Aliás, quanto a esse último ponto, o autor também analisa a crise da educação básica no Brasil, identificando os três principais problemas – não alfabetização na idade certa, evasão escolar no ensino médio e déficit de aprendizado – e apresentando algumas propostas de solução. Ao concluir, denuncia: "quem acha que o problema da educacão no Brasil é Escola sem Partido, identidade de gênero ou saber se 1964 foi golpe ou não, está assustado com a assombração errada". Na epígrafe desse capítulo consta frase de Darcy Ribeiro, que diz: "A crise da educação no Brasil não é uma crise, é um projeto". Tentar desvirtuar os verdadeiros fantasmas faz parte desse projeto. É preciso retirar a pauta da educação da disputa ideológica e devolvê-la ao campo da ciência.

No capítulo dedicado aos costumes, o autor analisa as discussões sobre a legalização do aborto e das uniões homoafetivas, o fracasso da política de drogas brasileira e a existência de um racismo estrutural no país, que justifica a adoção de ações afirmativas para pagar a dívida de um passado (e um presente) desigual. É nessa parte do livro que está uma de suas passagens mais memoráveis:

"Há uma frase feliz de Eleanor Roosevelt, em que ela diz: Ninguém pode fazer você se sentir inferior sem a sua ajuda." Porém, se as pessoas, por circunstâncias da vida, frequentam os piores colégios, desempenham as piores tarefas e moram em locais contaminados pelo crime, a autoestima baixa e a capacidade de resisteência diminui. Por isso estamos tratando aqui do empoderamento de pessoas para que, independentemente do que outros, pervertidamente, pensem ou façam, elas não aceitem o preconceito. E levem a vida entrando pela porta da frente".

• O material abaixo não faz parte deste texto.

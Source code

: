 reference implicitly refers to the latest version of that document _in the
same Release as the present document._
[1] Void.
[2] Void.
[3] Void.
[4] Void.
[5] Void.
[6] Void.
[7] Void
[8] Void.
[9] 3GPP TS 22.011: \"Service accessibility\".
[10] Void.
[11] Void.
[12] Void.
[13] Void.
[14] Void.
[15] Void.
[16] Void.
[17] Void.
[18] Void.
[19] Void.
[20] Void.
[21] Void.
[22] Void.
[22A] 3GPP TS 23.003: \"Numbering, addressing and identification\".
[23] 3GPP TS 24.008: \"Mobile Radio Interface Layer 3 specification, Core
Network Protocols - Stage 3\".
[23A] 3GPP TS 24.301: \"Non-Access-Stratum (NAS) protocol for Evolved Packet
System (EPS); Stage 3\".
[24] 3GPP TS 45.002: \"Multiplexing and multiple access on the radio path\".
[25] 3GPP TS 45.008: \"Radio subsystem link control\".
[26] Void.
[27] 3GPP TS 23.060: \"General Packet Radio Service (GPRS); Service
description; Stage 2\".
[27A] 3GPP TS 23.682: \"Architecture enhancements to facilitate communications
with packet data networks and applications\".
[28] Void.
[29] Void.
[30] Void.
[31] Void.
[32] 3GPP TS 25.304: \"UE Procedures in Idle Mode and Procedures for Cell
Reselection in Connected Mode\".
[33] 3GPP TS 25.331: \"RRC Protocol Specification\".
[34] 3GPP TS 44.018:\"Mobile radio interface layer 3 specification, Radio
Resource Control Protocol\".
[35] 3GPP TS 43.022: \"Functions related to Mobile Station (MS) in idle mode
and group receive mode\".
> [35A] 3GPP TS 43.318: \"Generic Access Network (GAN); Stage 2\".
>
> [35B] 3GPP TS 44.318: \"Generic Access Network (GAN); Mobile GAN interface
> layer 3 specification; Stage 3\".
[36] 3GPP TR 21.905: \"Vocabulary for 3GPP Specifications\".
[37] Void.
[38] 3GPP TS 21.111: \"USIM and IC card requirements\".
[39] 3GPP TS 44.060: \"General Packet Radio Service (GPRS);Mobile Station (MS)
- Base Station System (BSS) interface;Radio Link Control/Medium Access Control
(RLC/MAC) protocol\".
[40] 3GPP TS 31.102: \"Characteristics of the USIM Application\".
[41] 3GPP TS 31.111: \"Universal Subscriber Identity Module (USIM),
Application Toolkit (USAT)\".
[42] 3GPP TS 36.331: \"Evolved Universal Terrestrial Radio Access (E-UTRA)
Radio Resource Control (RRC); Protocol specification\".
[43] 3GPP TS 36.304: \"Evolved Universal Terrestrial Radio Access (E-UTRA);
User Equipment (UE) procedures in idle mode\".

No capítulo dedicado ao direito, o autor discute o papel do direito penal, o lugar da religião no mundo contemporâneo, o papel do Supremo Tribunal Federal entre o direito e a política, as causas da judicialização da vida no Brasil e quinze decisões históricas do Supremo Tribunal Federal. No capítulo dedicado à economia, discute as múltiplas dimensões da crise da COVID-19, indica mudanças urgentes no mundo pós-pandemia e discute a necessidade de que o país promova justiça social e desenvolvimento sustentável, passando obrigatoriamente por uma agenda que inclui reforma tributária, habitação popular e saneamento básico.

IV. Conclusão

Ninguém é unanimidade nessa vida. Como mencionado no começo dessa resenha, cada pessoa enxerga o mundo pelo seu próprio cristal. Em tempos de campanhas de desinformação e negacionismo, é importante relembrar que cristais não distorcem fatos. Mas eles acrescentam alguma dose de subjetividade na identificação de problemas e na elaboração de soluções. Justamente por isso, é possível discordar de muitas ideias apresentadas no livro. Essa é a beleza da democracia: cada um tem direito à sua própria opinião. Mas não aos seus próprios fatos.

O livro é um ótimo ponto de partida para entender o cristal pelo qual a pessoa por trás dos votos transmitidos na TV Justiça enxerga o Brasil e o mundo. E, assim, aprofundar e aprimorar o diálogo inclusive – e principalmente – com aqueles que tenham visões de mundo diferentes.

Luna van Brussel Barroso é advogada no escritório Barroso Fontelles, Barcellos, Mendonça & Associados. Concluiu a graduação em Direito na FGV, no Rio de Janeiro e, atualmente, é mestranda na linha de Direito Público na UERJ (2019-2021). Realizou intercâmbio para a faculdade de Harvard, nos Estados Unidos, onde cursou as matérias de Direito Constitucional, Contratos e Análise Econômica do Direito.